Autant de qualités que Vincent Baudriller dit trouver chez le performer lausannois Massimo Furlan qui, dans un registre plus léger, celui de la variété, reprend le concours de l’Eurovision de la chanson 1973. Son spectacle s’intitule justement «1973».

Furlan aime les chiffres et les grandes parades. Sous le «Numéro 10», il rejoua autrefois, à lui tout seul, la demi-finale France-Allemagne du Mondial de foot 82. Cette fois-ci, avec une poignée d’acteurs, il redonne, à sa manière à la fois sacrée et bouffonne, son lustre à un concours qui, à l’en croire, a perdu de son éclat.

«Il y a du Godard chez les Suisses d’Avignon, ne serait-ce que dans leur manière de regarder l’Histoire ou de refaire l’événement avec distance et humour, lâche Vincent Baudriller.
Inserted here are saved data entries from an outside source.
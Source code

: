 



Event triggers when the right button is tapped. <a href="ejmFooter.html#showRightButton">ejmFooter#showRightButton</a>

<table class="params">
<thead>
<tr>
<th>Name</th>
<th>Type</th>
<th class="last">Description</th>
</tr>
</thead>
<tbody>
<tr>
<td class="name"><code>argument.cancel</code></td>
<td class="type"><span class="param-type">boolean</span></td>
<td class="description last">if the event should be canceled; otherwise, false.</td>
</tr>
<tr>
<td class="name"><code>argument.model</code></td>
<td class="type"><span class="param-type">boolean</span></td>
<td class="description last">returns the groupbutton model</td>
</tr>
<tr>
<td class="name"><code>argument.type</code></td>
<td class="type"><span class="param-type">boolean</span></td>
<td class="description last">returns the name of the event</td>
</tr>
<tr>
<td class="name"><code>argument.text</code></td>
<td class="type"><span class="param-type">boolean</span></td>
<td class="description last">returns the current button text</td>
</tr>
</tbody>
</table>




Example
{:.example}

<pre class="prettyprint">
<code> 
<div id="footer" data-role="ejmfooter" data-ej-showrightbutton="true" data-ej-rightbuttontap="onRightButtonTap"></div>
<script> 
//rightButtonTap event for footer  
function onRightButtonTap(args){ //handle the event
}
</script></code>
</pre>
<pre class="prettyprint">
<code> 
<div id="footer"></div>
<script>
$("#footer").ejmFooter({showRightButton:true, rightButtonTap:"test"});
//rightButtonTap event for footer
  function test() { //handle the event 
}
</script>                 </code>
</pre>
Avant d’insister: «Le nom de Godard revenait souvent dans nos conversations lors de la préparation du festival. D’ailleurs Foofwa d’Imobilité (chorégraphe genevois, ndlr) a choisi de dialoguer avec l’œuvre du cinéaste dans «Au contraire», une pièce programmée dans la section ‘Sujets à vif’, laquelle passe commande aux artistes invités ».

Une originalité dans l’ambition

On ajoutera que Godard, on le retrouve aussi dans le rapport au quotidien, tranches de vie anodines magnifiées ou au contraire rituels sacrés défaits par la cocasserie. C’est le cas dans «Chouf Ouchouf» (Regarde et regarde encore), spectacle du duo alémanique Zimmermann & de Perrot, monté avec des acrobates marocains de Tanger.

Vincent Baudriller qui parcourt le monde pour faire chaque année sa moisson de spectacles, dit que ce qui distingue les metteurs en scène et auteurs suisses, «c’est une vraie liberté dans le propos et un originalité dans la forme».

Une originalité dans l’ambition aussi, pour ce qui concerne en tout cas Christoph Marthaler qui a exigé du festival que «Papperlapapp» soit joué uniquement en Avignon. Pas de reprise donc, pas de tournée. Ce qui a nécessité l’aide de Pro Helvetia et du sponsoring privé suisse pour rentabiliser un spectacle qui compte neuf représentations seulement.

Ghania Adamo, swissinfo.ch

Christoph Marthaler :

«Papperlapapp», Cour d’Honneur du Palais des Papes, du 7 au 17 juillet

«Schutz Vor Der Zukunft», Collège Champfleury, du 21 au 24 juillet

Massimo Furlan:

«1973», Salle Benoît XII, du 10 au 14 juillet

Zimmermann & de Perrot :

«Chouf Ouchouf», Cour du Lycée Saint-Joseph, du 9 au 13 juillet.

Cindy Van Acker:

«Lanx», «Obvie», «Obtus», «Nixe», Gymnase du Lycée Mistral, du 14 au 18 juillet.

Dans la section «Sujets à vif» présentée au Jardin de la Vierge du Lycée Saint-Joseph :

«Rosa, seulement» de Mathieu Bertholet, du 8 au 14 juillet

«Au contraire», de Foofwa d’Imobilité, du 19 au 25 juillet

Dans la section Ecoles au Festival:

«Les Helvètes», par les élèves de la Haute école de théâtre de Suisse romande, à l’Institut des sciences et techniques du spectacle, du 22 au 26 juillet.

Metteur en scène bâlois d’opéra et de théâtre, de renommée internationale.

Depuis 1980, il fait halte sur la plupart des scènes européennes.
La particularité de son œuvre réside dans sa capacité à mêler avec succès partition verbale et partition musicale.

Hautboïste et flûtiste, il s’est d’abord intéressé à la musique avant de rejoindre, à la fin des années 60, l’Ecole Jacques Lecoq, à Paris.

En 1988, il s’installe à Bâle pour y organiser des soirées où il exerce son talent «d’empêcheur de penser en rond».

En 2000, il prend la direction du Schauspielhaus de Zurich d’où il sera évincé en 2004.

Il travaille aujourd’hui comme metteur en scène indépendant.

Parmi ses créations très nombreuses, citons: «Wozzeck», «Groundings», «Riesenbutzbach. Une colonie permanente».